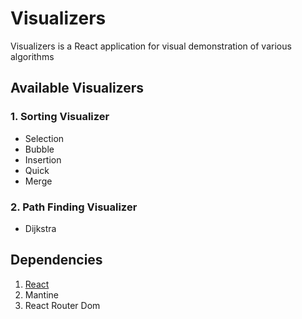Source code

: # Visualizers

Visualizers is a React application for visual demonstration of various algorithms

## Available Visualizers

### 1. Sorting Visualizer

- Selection
- Bubble
- Insertion
- Quick
- Merge

### 2. Path Finding Visualizer

- Dijkstra

## Dependencies

1. [React](https://react.dev/)
2. Mantine
3. React Router Dom
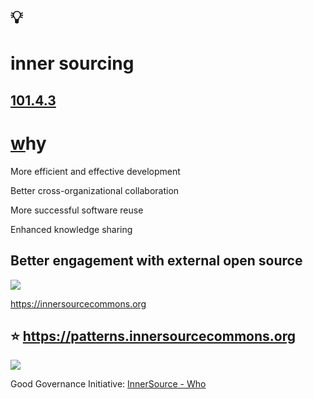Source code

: # 💡
# inner sourcing

[101.4.3](https://github.com/digital-sustainability/module-eoss-ospo101/blob/main/module4/README.md#applying-open-source-methodologies-internally)
--
# [w](https://github.com/digital-sustainability/module-eoss-ospo101/blob/main/module4/README.md#why-inner-source)hy

More efficient and effective development

Better cross-organizational collaboration

More successful software reuse

Enhanced knowledge sharing

Better engagement with external open source
--
![](https://innersourcecommons.org/images/logo.png)

https://innersourcecommons.org

⭐ https://patterns.innersourcecommons.org
--
![](https://ospo-alliance.org/images/logos/OSPO_Alliance_Logo_wide.svg)

Good Governance Initiative: [InnerSource - Who](https://ospo-alliance.org/ggi/innersource/)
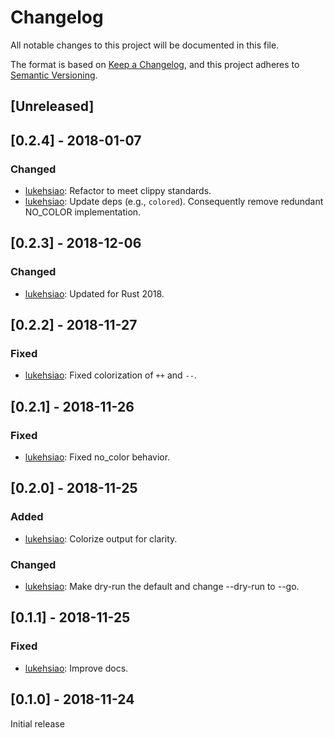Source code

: # Changelog
All notable changes to this project will be documented in this file.

The format is based on [Keep a Changelog](https://keepachangelog.com/en/1.0.0/),
and this project adheres to [Semantic Versioning](https://semver.org/spec/v2.0.0.html).

## [Unreleased]

## [0.2.4] - 2018-01-07

### Changed
- [lukehsiao][lh]: Refactor to meet clippy standards.
- [lukehsiao][lh]: Update deps (e.g., `colored`). Consequently remove redundant
  NO_COLOR implementation.

## [0.2.3] - 2018-12-06

### Changed
- [lukehsiao][lh]: Updated for Rust 2018.

## [0.2.2] - 2018-11-27

### Fixed
- [lukehsiao][lh]: Fixed colorization of `++` and `--`.

## [0.2.1] - 2018-11-26

### Fixed
- [lukehsiao][lh]: Fixed no_color behavior.

## [0.2.0] - 2018-11-25

### Added
- [lukehsiao][lh]: Colorize output for clarity.

### Changed
- [lukehsiao][lh]: Make dry-run the default and change --dry-run to --go.

## [0.1.1] - 2018-11-25

### Fixed
- [lukehsiao][lh]: Improve docs.

## [0.1.0] - 2018-11-24
Initial release

[lh]: https://github.com/lukehsiao
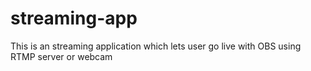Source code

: # streaming-app
This is an streaming application which lets user go live with OBS using RTMP server or webcam
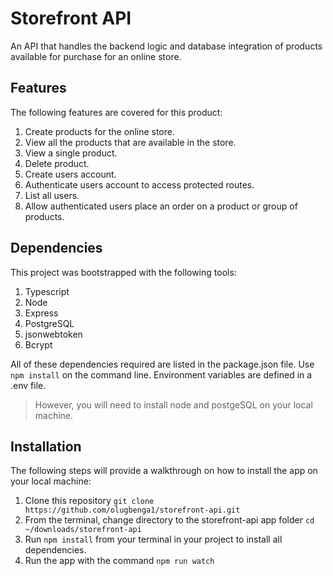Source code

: # Storefront API

An API that handles the backend logic and database integration of products available for purchase for an online store.

## Features

The following features are covered for this product:

1. Create products for the online store.
2. View all the products that are available in the store.
3. View a single product.
4. Delete product.
5. Create users account.
6. Authenticate users account to access protected routes.
7. List all users.
8. Allow authenticated users place an order on a product or group of products.

## Dependencies

This project was bootstrapped with the following tools:

1. Typescript
2. Node
3. Express
4. PostgreSQL
5. jsonwebtoken
6. Bcrypt

All of these dependencies required are listed in the package.json file. Use `npm install` on the command line. Environment variables are defined in a .env file.

> However, you will need to install node and postgeSQL on your local machine.

## Installation

The following steps will provide a walkthrough on how to install the app on your local machine:

1. Clone this repository `git clone https://github.com/olugbenga1/storefront-api.git`
2. From the terminal, change directory to the storefront-api app folder `cd ~/downloads/storefront-api`
3. Run `npm install` from your terminal in your project to install all dependencies.
4. Run the app with the command `npm run watch`
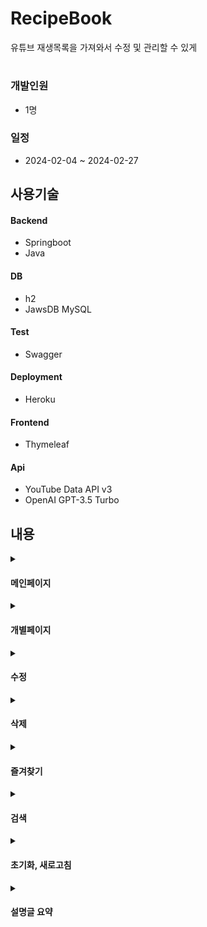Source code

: # RecipeBook

유튜브 재생목록을 가져와서 수정 및 관리할 수 있게 
#

### 개발인원
- 1명

### 일정
- 2024-02-04 ~ 2024-02-27

## 사용기술
#### Backend
- Springboot
- Java

#### DB
- h2
- JawsDB MySQL

#### Test
- Swagger

#### Deployment
- Heroku

#### Frontend
- Thymeleaf

#### Api
- YouTube Data API v3
- OpenAI GPT-3.5 Turbo

## 내용

<details>
  <summary><h4>메인페이지</h4></summary>

  > <image src="https://github.com/apem5186/RecipeBook/assets/81023500/c4f71613-3640-46ee-a18c-7cda162627c1"/>
  #### [관련 코드]
  https://github.com/apem5186/RecipeBook/blob/910e8c0c16773c59febd1e32a3f51dd2d57e285a/src/main/java/com/recipe/recipebook/controller/HomeController.java#L29
  https://github.com/apem5186/RecipeBook/blob/910e8c0c16773c59febd1e32a3f51dd2d57e285a/src/main/java/com/recipe/recipebook/controller/youtube/YoutubeController.java#L32
  https://github.com/apem5186/RecipeBook/blob/910e8c0c16773c59febd1e32a3f51dd2d57e285a/src/main/java/com/recipe/recipebook/service/PlaylistService.java#L145
</details>

<details>
  <summary><h4>개별페이지</h4></summary>

  > <image src="https://github.com/apem5186/RecipeBook/assets/81023500/f20a730a-81c1-43ea-b2d7-9ffd5c445d4d"/>
  #### [관련 코드]
  https://github.com/apem5186/RecipeBook/blob/910e8c0c16773c59febd1e32a3f51dd2d57e285a/src/main/java/com/recipe/recipebook/controller/HomeController.java#L46
  https://github.com/apem5186/RecipeBook/blob/910e8c0c16773c59febd1e32a3f51dd2d57e285a/src/main/java/com/recipe/recipebook/service/PlaylistService.java#L179
</details>

<details>
  <summary><h4>수정</h4></summary>

  > <image src="https://github.com/apem5186/RecipeBook/assets/81023500/c2b8acd0-968b-4cc5-9298-79d250bf5f9c"/>
  #### [관련 코드]
  https://github.com/apem5186/RecipeBook/blob/910e8c0c16773c59febd1e32a3f51dd2d57e285a/src/main/java/com/recipe/recipebook/controller/youtube/YoutubeController.java#L42
  https://github.com/apem5186/RecipeBook/blob/910e8c0c16773c59febd1e32a3f51dd2d57e285a/src/main/java/com/recipe/recipebook/service/PlaylistService.java#L190
</details>

<details>
  <summary><h4>삭제</h4></summary>

  > <image src="https://github.com/apem5186/RecipeBook/assets/81023500/0783f457-5125-4248-a15e-22ba77d3d7ee"/>
  #### [관련 코드]
  https://github.com/apem5186/RecipeBook/blob/910e8c0c16773c59febd1e32a3f51dd2d57e285a/src/main/java/com/recipe/recipebook/controller/youtube/YoutubeController.java#L58
  https://github.com/apem5186/RecipeBook/blob/910e8c0c16773c59febd1e32a3f51dd2d57e285a/src/main/java/com/recipe/recipebook/service/PlaylistService.java#L205

</details>

<details>
  <summary><h4>즐겨찾기</h4></summary>

  > <image src="https://github.com/apem5186/RecipeBook/assets/81023500/e30d2eaf-8fac-40eb-97dc-0fbd2b87203a"/>
  #### [관련 코드]
  https://github.com/apem5186/RecipeBook/blob/910e8c0c16773c59febd1e32a3f51dd2d57e285a/src/main/java/com/recipe/recipebook/controller/youtube/YoutubeController.java#L69
  https://github.com/apem5186/RecipeBook/blob/910e8c0c16773c59febd1e32a3f51dd2d57e285a/src/main/java/com/recipe/recipebook/service/PlaylistService.java#L220
  https://github.com/apem5186/RecipeBook/blob/910e8c0c16773c59febd1e32a3f51dd2d57e285a/src/main/java/com/recipe/recipebook/service/PlaylistService.java#L231
</details>

<details>
  <summary><h4>검색</h4></summary>

  #### [관련 코드]
  https://github.com/apem5186/RecipeBook/blob/910e8c0c16773c59febd1e32a3f51dd2d57e285a/src/main/java/com/recipe/recipebook/controller/youtube/YoutubeController.java#L76
  https://github.com/apem5186/RecipeBook/blob/910e8c0c16773c59febd1e32a3f51dd2d57e285a/src/main/java/com/recipe/recipebook/controller/youtube/YoutubeController.java#L91
  https://github.com/apem5186/RecipeBook/blob/910e8c0c16773c59febd1e32a3f51dd2d57e285a/src/main/java/com/recipe/recipebook/service/PlaylistService.java#L246
</details>

<details>
  <summary><h4>초기화, 새로고침</h4></summary>
  - 초기화 : 현재 데이터베이스에 저장된 정보를 초기화 하고 유튜브 플레이리스트를 다시 가져옴
  - 새로고침 : 데이터베이스에 없는 재생목록을 가져옴

  > <image src="https://github.com/apem5186/RecipeBook/assets/81023500/03eeca8d-b699-4121-ab07-29b7db2fda5b"/>
  #### [관련 코드]
  https://github.com/apem5186/RecipeBook/blob/910e8c0c16773c59febd1e32a3f51dd2d57e285a/src/main/java/com/recipe/recipebook/controller/youtube/YoutubeController.java#L114
  https://github.com/apem5186/RecipeBook/blob/910e8c0c16773c59febd1e32a3f51dd2d57e285a/src/main/java/com/recipe/recipebook/controller/youtube/YoutubeController.java#L102
  https://github.com/apem5186/RecipeBook/blob/910e8c0c16773c59febd1e32a3f51dd2d57e285a/src/main/java/com/recipe/recipebook/service/PlaylistService.java#L257
  https://github.com/apem5186/RecipeBook/blob/910e8c0c16773c59febd1e32a3f51dd2d57e285a/src/main/java/com/recipe/recipebook/service/PlaylistService.java#L271
</details>

<details>
  <summary><h4>설명글 요약</h4></summary>
  - chatGPT를 이용해서 동영상 설명글을 요약함

  > <image src="https://github.com/apem5186/RecipeBook/assets/81023500/e984b157-4744-49c9-b710-1114b73cbf07"/>
  #### [관련 코드]
  https://github.com/apem5186/RecipeBook/blob/910e8c0c16773c59febd1e32a3f51dd2d57e285a/src/main/java/com/recipe/recipebook/controller/youtube/YoutubeController.java#L126
  https://github.com/apem5186/RecipeBook/blob/910e8c0c16773c59febd1e32a3f51dd2d57e285a/src/main/java/com/recipe/recipebook/service/PlaylistService.java#L292

</details>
##############################
== INSTRUCTIONS FOR THE TASK ==
Go through the records above. Copy each line in which the string "command" appears.

== ANSWER TO THIS EXERCISE ==
All of these dependencies required are listed in the package.json file. Use `npm install` on the command line. Environment variables are defined in a .env file.
4. Run the app with the command `npm run watch`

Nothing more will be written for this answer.